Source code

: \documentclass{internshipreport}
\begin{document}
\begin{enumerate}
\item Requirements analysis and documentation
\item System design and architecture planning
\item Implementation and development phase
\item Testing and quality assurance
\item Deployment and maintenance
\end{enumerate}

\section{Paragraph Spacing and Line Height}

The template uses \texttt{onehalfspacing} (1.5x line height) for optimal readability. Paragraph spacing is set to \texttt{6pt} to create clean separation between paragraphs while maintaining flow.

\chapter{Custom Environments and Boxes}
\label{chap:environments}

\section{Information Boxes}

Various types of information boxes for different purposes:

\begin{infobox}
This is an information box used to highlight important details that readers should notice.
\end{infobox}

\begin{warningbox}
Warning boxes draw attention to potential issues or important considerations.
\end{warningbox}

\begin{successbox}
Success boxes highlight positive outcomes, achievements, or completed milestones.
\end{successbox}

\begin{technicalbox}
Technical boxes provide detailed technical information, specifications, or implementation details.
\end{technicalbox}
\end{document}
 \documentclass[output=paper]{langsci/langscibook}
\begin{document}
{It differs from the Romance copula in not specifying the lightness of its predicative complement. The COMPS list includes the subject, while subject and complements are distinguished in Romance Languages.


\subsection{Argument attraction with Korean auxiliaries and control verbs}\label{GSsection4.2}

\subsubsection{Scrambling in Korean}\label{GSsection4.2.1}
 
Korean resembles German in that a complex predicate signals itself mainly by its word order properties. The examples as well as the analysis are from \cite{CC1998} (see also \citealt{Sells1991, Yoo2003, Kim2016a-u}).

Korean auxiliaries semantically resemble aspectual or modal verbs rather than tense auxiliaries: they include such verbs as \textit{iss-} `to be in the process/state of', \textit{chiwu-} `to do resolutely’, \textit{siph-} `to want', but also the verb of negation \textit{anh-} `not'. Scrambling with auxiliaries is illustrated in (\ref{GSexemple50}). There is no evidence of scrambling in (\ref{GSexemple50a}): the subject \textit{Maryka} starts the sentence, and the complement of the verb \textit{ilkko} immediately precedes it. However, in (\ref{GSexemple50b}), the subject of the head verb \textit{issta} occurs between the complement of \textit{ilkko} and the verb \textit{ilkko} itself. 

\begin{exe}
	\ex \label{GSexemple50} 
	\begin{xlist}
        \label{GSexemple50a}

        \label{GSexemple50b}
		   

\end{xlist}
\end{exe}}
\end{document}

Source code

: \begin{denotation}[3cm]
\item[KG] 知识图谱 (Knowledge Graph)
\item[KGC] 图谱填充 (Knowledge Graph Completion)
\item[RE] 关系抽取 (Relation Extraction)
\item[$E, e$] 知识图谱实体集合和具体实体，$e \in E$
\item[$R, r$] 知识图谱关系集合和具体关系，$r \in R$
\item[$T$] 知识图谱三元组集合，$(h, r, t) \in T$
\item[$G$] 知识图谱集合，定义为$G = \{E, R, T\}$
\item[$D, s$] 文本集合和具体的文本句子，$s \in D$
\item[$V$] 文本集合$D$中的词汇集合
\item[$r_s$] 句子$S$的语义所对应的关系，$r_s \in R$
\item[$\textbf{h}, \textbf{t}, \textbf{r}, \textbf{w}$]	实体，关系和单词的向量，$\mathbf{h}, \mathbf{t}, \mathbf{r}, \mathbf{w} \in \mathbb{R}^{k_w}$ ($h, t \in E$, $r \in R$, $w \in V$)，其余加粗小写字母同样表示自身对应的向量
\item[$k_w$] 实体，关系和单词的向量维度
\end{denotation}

· · · ·

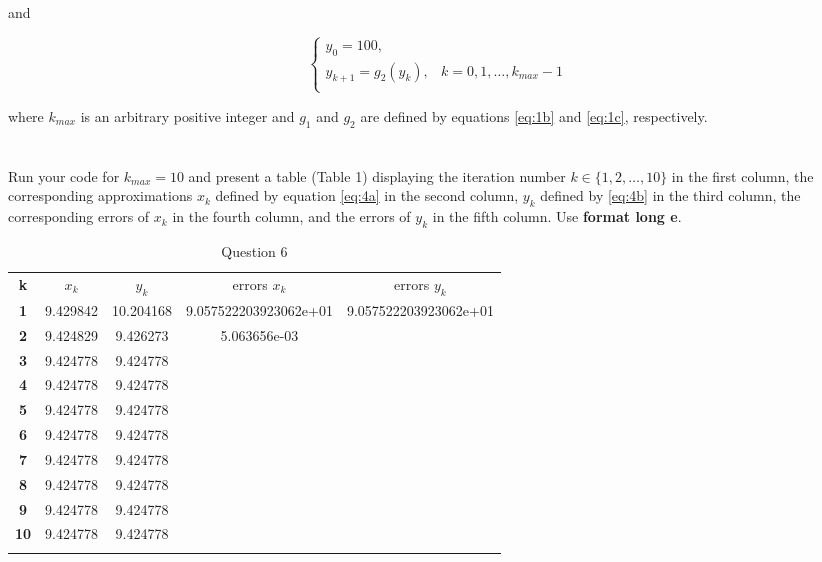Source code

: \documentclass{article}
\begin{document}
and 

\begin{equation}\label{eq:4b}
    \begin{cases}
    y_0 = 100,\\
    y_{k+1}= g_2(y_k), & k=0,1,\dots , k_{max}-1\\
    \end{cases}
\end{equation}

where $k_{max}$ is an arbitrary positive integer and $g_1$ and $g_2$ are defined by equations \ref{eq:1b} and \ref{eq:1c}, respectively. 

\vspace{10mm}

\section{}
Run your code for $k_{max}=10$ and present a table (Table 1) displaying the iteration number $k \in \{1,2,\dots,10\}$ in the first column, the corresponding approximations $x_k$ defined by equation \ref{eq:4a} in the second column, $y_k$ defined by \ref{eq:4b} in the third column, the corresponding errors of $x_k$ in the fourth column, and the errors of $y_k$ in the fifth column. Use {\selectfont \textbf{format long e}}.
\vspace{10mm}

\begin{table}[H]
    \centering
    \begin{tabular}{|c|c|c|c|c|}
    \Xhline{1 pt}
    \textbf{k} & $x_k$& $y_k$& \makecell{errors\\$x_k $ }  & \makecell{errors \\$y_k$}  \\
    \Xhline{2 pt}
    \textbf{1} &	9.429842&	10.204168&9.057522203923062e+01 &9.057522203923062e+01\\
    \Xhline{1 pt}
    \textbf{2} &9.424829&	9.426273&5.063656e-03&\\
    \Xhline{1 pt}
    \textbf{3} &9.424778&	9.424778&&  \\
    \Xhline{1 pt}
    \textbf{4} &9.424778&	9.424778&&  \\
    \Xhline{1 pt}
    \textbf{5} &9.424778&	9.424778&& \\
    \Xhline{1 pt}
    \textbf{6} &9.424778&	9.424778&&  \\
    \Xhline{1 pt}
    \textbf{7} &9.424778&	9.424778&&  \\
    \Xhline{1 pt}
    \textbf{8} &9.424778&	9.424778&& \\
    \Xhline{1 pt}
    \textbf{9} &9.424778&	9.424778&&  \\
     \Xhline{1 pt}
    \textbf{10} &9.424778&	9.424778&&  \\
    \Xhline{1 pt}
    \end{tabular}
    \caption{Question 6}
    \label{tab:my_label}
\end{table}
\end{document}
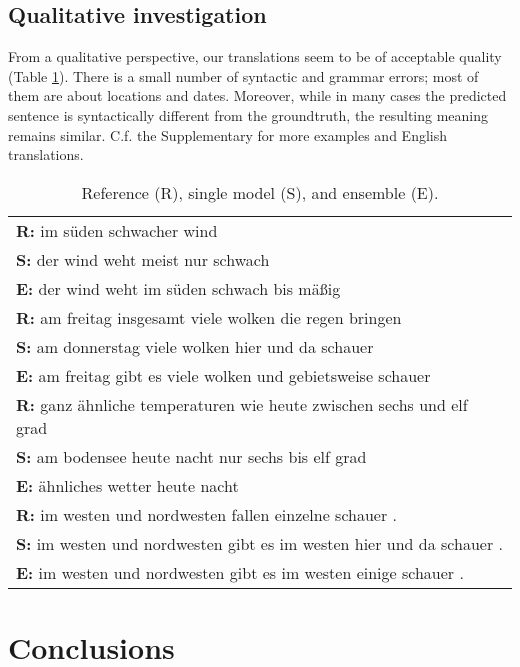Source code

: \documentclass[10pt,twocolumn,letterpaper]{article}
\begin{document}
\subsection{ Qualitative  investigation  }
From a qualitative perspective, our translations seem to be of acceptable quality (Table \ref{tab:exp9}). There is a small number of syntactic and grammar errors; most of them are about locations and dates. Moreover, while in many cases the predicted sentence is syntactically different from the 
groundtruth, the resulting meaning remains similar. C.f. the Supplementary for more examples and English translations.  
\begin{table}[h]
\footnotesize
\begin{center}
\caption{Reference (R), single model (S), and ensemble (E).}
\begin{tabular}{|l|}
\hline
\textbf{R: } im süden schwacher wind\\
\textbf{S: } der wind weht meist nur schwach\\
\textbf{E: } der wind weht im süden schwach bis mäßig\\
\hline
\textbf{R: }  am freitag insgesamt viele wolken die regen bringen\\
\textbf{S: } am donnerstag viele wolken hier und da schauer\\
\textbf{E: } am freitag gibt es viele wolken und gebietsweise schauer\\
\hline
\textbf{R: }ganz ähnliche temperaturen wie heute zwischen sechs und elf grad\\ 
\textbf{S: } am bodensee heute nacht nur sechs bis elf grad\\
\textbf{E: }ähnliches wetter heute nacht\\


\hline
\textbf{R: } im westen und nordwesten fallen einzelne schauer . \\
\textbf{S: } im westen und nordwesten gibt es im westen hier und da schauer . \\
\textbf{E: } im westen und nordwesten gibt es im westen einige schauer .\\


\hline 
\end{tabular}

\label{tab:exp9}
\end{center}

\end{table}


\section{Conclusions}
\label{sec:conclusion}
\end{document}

· · · ·

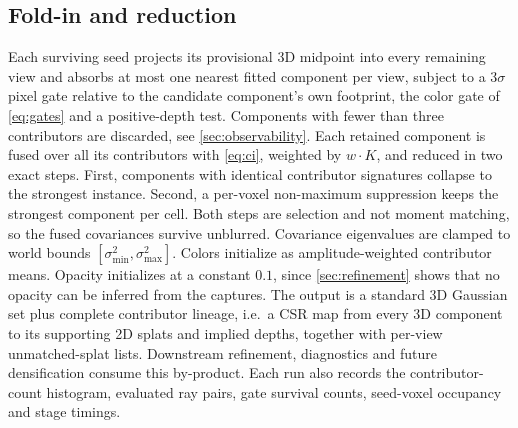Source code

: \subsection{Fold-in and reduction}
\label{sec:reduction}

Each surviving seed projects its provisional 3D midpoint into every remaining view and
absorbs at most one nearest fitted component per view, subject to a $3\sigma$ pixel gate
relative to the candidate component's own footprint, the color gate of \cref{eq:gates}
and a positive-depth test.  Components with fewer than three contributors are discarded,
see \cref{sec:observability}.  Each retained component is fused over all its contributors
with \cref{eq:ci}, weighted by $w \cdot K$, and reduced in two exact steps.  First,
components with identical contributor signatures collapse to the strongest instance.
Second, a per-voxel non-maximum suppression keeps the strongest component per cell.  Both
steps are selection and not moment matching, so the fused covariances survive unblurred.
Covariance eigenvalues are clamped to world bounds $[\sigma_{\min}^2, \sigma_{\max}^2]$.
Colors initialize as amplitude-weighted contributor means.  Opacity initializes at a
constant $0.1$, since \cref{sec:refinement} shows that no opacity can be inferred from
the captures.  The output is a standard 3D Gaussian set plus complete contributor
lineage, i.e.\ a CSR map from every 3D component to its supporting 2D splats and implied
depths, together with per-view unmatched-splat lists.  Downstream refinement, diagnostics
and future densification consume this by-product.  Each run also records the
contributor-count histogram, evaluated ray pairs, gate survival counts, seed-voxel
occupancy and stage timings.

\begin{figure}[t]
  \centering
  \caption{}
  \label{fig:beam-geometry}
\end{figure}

· · · ·

* Exercise goal *
Find the word "westen" in the data and copy out each line where it turns up.

* Completed task *
\textbf{R: } im westen und nordwesten fallen einzelne schauer . \\
\textbf{S: } im westen und nordwesten gibt es im westen hier und da schauer . \\
\textbf{E: } im westen und nordwesten gibt es im westen einige schauer .\\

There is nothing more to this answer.